Nel nostro personal network c’è quello che condivide link utili e da conservare, quello che scova sempre posti interessanti che prontamente ti rivenderai per un’eventuale uscita, quello che legge i siti giusti, quello che sembra avere una cultura musicale sconfinata. Conoscitori, intenditori, influencer, chiamateli come cazzo vi pare. Sono i “nuovi” modelli da seguire.
Nell’atto pratico però è tutto diametralmente opposto: tutti noi perdiamo di vista le cose probabilmente più interessanti, che per noi significano i titoli sconosciuti, gli artisti che non abbiamo mai scoperto, il genere che non abbiamo mai approfondito. Andiamo sul sicuro, non nel senso che ci fidiamo particolarmente di qualcuno, ma più precisamente nel senso che ciclicamente mettiamo like alle stesse cose. Tralasciamo quello che invece dovremmo prendere più in considerazione, il gusto delle persone che seguiamo e di cui scegliamo di circondarci. Non diamo più peso al piacere di scoprire qualcosa di nuovo.
I servizi come Spotify hanno reso tanto utili quanto monotone certe dinamiche, alcuni algoritmi – quelli che dovrebbe scovare per te la tua prossima canzone preferita – hanno reso tutto più triste, asettico, automatico. Come potrebbe infatti un legame ragionato sostituire il piacere di associare una scoperta ad un volto, un momento, un sapore, una delusione, un flirt o molto più semplicemente un’emozione?
É la conseguenza del like impulsivo/compulsivo? La ricerca assoluta del colpo a sorpresa nel prossimo scroll e quindi il totale disinteressamento per l’approfondimento? O semplicemente il fatto che i social comunque sono anche pieni di tanta robaccia? La cerchia che ci siamo costruiti, il feed di cui parlavamo prima, alla lunga sta diventando quello che ormai sono le newsletter: aspettiamo notifiche di cose che dovrebbero piacerci, ma non guardiamo mai il loro contenuto. Stiamo inconsapevolmente diventando ignoranti, come sottolinea questo pezzo di approfondimento del Guardian. Ma ci sarà sempre una parte di curiosi, è inevitabile, non stiamo facendo di tutta l’erba un fascio.
Allora tutto questo in che tipo di dinamica rientra? Siamo schiavi del personaggio che ci siamo costruiti? L’avatar che spesso si sostituisce anche alle personalità più forti tra di noi: condividiamo solo quello che sappiamo piacerà? Cosa condividiamo realmente? Lo facciamo per apparire sofisticati, intenditori… più interessanti?

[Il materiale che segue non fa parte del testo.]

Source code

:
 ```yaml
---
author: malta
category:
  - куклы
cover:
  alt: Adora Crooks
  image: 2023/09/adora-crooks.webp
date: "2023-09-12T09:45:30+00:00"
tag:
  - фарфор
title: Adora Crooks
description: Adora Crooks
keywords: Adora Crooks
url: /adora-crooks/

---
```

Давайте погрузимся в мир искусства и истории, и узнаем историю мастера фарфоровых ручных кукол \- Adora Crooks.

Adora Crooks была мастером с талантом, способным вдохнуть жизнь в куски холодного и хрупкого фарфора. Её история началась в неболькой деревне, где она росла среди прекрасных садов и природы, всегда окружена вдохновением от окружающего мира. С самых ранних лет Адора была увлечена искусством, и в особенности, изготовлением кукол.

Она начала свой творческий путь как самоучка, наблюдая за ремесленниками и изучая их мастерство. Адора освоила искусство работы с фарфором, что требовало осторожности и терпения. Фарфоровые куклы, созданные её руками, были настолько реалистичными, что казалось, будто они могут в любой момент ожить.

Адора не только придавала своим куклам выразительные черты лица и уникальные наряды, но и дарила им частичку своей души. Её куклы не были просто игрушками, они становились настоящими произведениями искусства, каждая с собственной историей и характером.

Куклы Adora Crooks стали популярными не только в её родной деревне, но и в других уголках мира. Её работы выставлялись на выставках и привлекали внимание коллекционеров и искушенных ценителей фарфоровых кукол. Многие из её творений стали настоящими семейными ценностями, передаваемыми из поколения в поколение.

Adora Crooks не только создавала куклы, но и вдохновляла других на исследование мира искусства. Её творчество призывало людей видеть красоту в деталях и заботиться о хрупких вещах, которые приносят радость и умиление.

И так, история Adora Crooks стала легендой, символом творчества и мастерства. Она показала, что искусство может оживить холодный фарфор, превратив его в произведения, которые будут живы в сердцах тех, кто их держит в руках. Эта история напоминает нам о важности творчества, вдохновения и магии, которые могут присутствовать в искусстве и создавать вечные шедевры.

La navigazione segreta di Spotify alla fine è diventata il paravento con cui nascondere i vari Ligabue, Vasco Rossi & co. che tutti noi da qualche parte ci portiamo dentro. Stiamo quindi giocando al sicuro, non rischiamo e il like non è più l’imposizione del nostro io digitale ma un simbolo inutile che non dichiara una scelta ma solo appartenenza.